• [WHAT IS NEEDED]
Begin at the top of the records below and print each line exactly until the line containing "## 📋 IMPLEMENTATION TIMELINE" has been printed; any pictures are to be left out.

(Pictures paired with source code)
··········

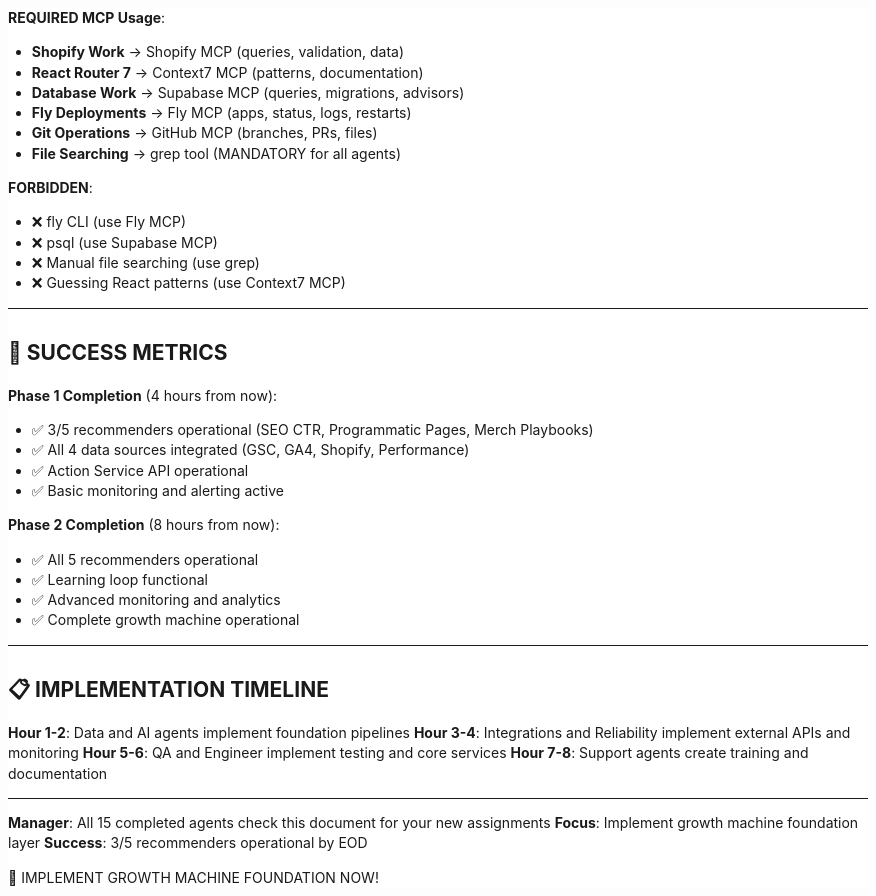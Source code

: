 **REQUIRED MCP Usage**:
- **Shopify Work** → Shopify MCP (queries, validation, data)
- **React Router 7** → Context7 MCP (patterns, documentation)
- **Database Work** → Supabase MCP (queries, migrations, advisors)
- **Fly Deployments** → Fly MCP (apps, status, logs, restarts)
- **Git Operations** → GitHub MCP (branches, PRs, files)
- **File Searching** → grep tool (MANDATORY for all agents)

**FORBIDDEN**:
- ❌ fly CLI (use Fly MCP)
- ❌ psql (use Supabase MCP)
- ❌ Manual file searching (use grep)
- ❌ Guessing React patterns (use Context7 MCP)

---

## 🎯 SUCCESS METRICS

**Phase 1 Completion** (4 hours from now):
- ✅ 3/5 recommenders operational (SEO CTR, Programmatic Pages, Merch Playbooks)
- ✅ All 4 data sources integrated (GSC, GA4, Shopify, Performance)
- ✅ Action Service API operational
- ✅ Basic monitoring and alerting active

**Phase 2 Completion** (8 hours from now):
- ✅ All 5 recommenders operational
- ✅ Learning loop functional
- ✅ Advanced monitoring and analytics
- ✅ Complete growth machine operational

---

## 📋 IMPLEMENTATION TIMELINE

**Hour 1-2**: Data and AI agents implement foundation pipelines
**Hour 3-4**: Integrations and Reliability implement external APIs and monitoring
**Hour 5-6**: QA and Engineer implement testing and core services
**Hour 7-8**: Support agents create training and documentation

---

**Manager**: All 15 completed agents check this document for your new assignments
**Focus**: Implement growth machine foundation layer
**Success**: 3/5 recommenders operational by EOD

🚀 IMPLEMENT GROWTH MACHINE FOUNDATION NOW!
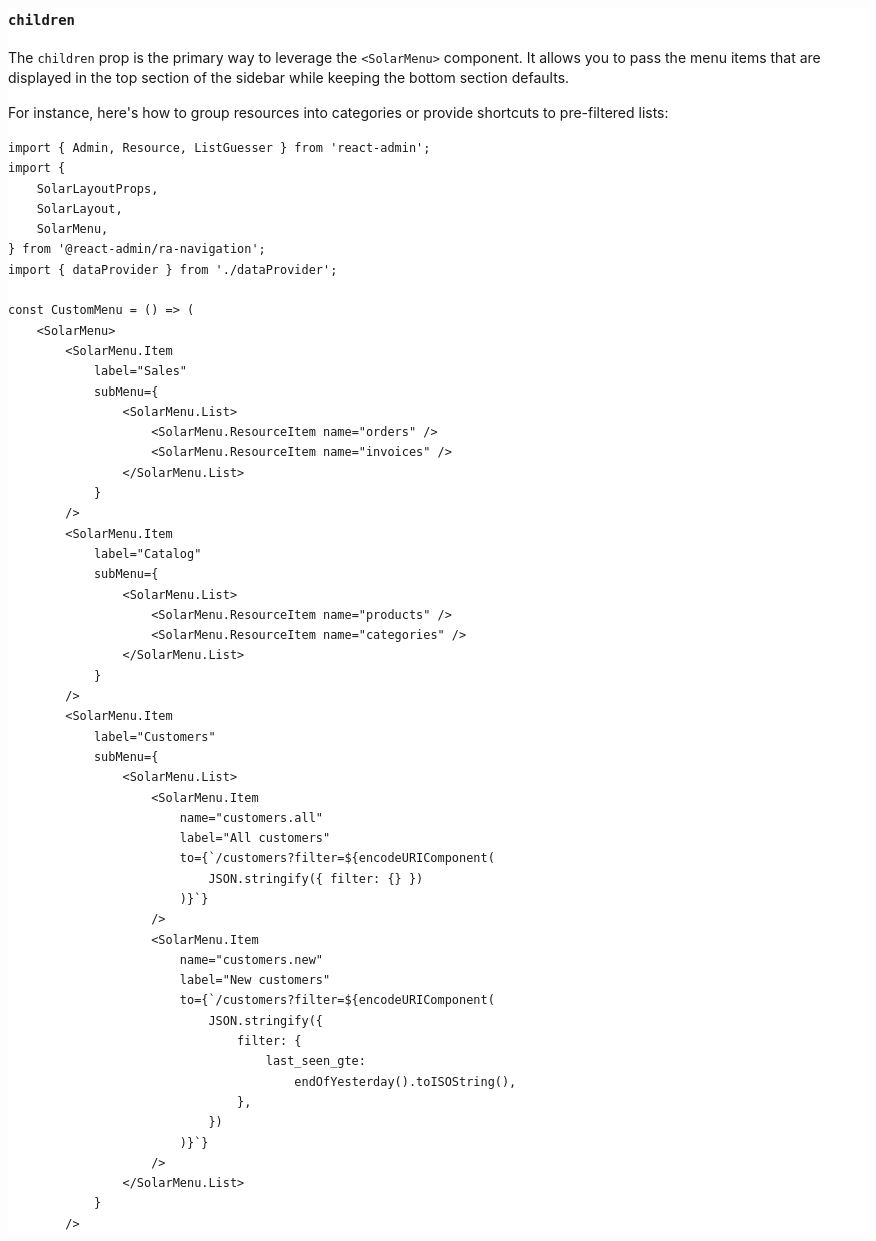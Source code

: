 ### `children`

The `children` prop is the primary way to leverage the `<SolarMenu>` component. It allows you to pass the menu items that are displayed in the top section of the sidebar while keeping the bottom section defaults.

For instance, here's how to group resources into categories or provide shortcuts to pre-filtered lists:

```tsx
import { Admin, Resource, ListGuesser } from 'react-admin';
import {
    SolarLayoutProps,
    SolarLayout,
    SolarMenu,
} from '@react-admin/ra-navigation';
import { dataProvider } from './dataProvider';

const CustomMenu = () => (
    <SolarMenu>
        <SolarMenu.Item
            label="Sales"
            subMenu={
                <SolarMenu.List>
                    <SolarMenu.ResourceItem name="orders" />
                    <SolarMenu.ResourceItem name="invoices" />
                </SolarMenu.List>
            }
        />
        <SolarMenu.Item
            label="Catalog"
            subMenu={
                <SolarMenu.List>
                    <SolarMenu.ResourceItem name="products" />
                    <SolarMenu.ResourceItem name="categories" />
                </SolarMenu.List>
            }
        />
        <SolarMenu.Item
            label="Customers"
            subMenu={
                <SolarMenu.List>
                    <SolarMenu.Item
                        name="customers.all"
                        label="All customers"
                        to={`/customers?filter=${encodeURIComponent(
                            JSON.stringify({ filter: {} })
                        )}`}
                    />
                    <SolarMenu.Item
                        name="customers.new"
                        label="New customers"
                        to={`/customers?filter=${encodeURIComponent(
                            JSON.stringify({
                                filter: {
                                    last_seen_gte:
                                        endOfYesterday().toISOString(),
                                },
                            })
                        )}`}
                    />
                </SolarMenu.List>
            }
        />
```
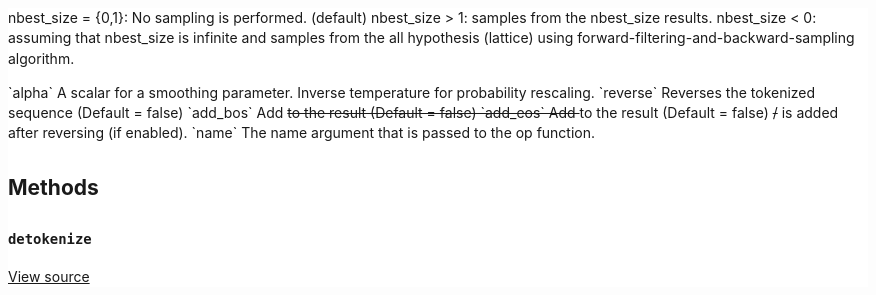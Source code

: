 nbest_size = {0,1}: No sampling is performed. (default)
nbest_size > 1: samples from the nbest_size results.
nbest_size < 0: assuming that nbest_size is infinite and samples
from the all hypothesis (lattice) using
forward-filtering-and-backward-sampling algorithm.
</td>
</tr><tr>
<td>
`alpha`
</td>
<td>
A scalar for a smoothing parameter. Inverse temperature for
probability rescaling.
</td>
</tr><tr>
<td>
`reverse`
</td>
<td>
Reverses the tokenized sequence (Default = false)
</td>
</tr><tr>
<td>
`add_bos`
</td>
<td>
Add <s> to the result (Default = false)
</td>
</tr><tr>
<td>
`add_eos`
</td>
<td>
Add </s> to the result (Default = false) <s>/</s> is added after
reversing (if enabled).
</td>
</tr><tr>
<td>
`name`
</td>
<td>
The name argument that is passed to the op function.
</td>
</tr>
</table>

## Methods

<h3 id="detokenize"><code>detokenize</code></h3>

<a target="_blank" href="https://github.com/tensorflow/text/tree/master/tensorflow_text/python/ops/sentencepiece_tokenizer.py">View
source</a>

··········

• [ANSWER SPACE]
Source code

: **REQUIRED MCP Usage**:
- **Shopify Work** → Shopify MCP (queries, validation, data)
- **React Router 7** → Context7 MCP (patterns, documentation)
- **Database Work** → Supabase MCP (queries, migrations, advisors)
- **Fly Deployments** → Fly MCP (apps, status, logs, restarts)
- **Git Operations** → GitHub MCP (branches, PRs, files)
- **File Searching** → grep tool (MANDATORY for all agents)

**FORBIDDEN**:
- ❌ fly CLI (use Fly MCP)
- ❌ psql (use Supabase MCP)
- ❌ Manual file searching (use grep)
- ❌ Guessing React patterns (use Context7 MCP)

---

## 🎯 SUCCESS METRICS

**Phase 1 Completion** (4 hours from now):
- ✅ 3/5 recommenders operational (SEO CTR, Programmatic Pages, Merch Playbooks)
- ✅ All 4 data sources integrated (GSC, GA4, Shopify, Performance)
- ✅ Action Service API operational
- ✅ Basic monitoring and alerting active

**Phase 2 Completion** (8 hours from now):
- ✅ All 5 recommenders operational
- ✅ Learning loop functional
- ✅ Advanced monitoring and analytics
- ✅ Complete growth machine operational

---

## 📋 IMPLEMENTATION TIMELINE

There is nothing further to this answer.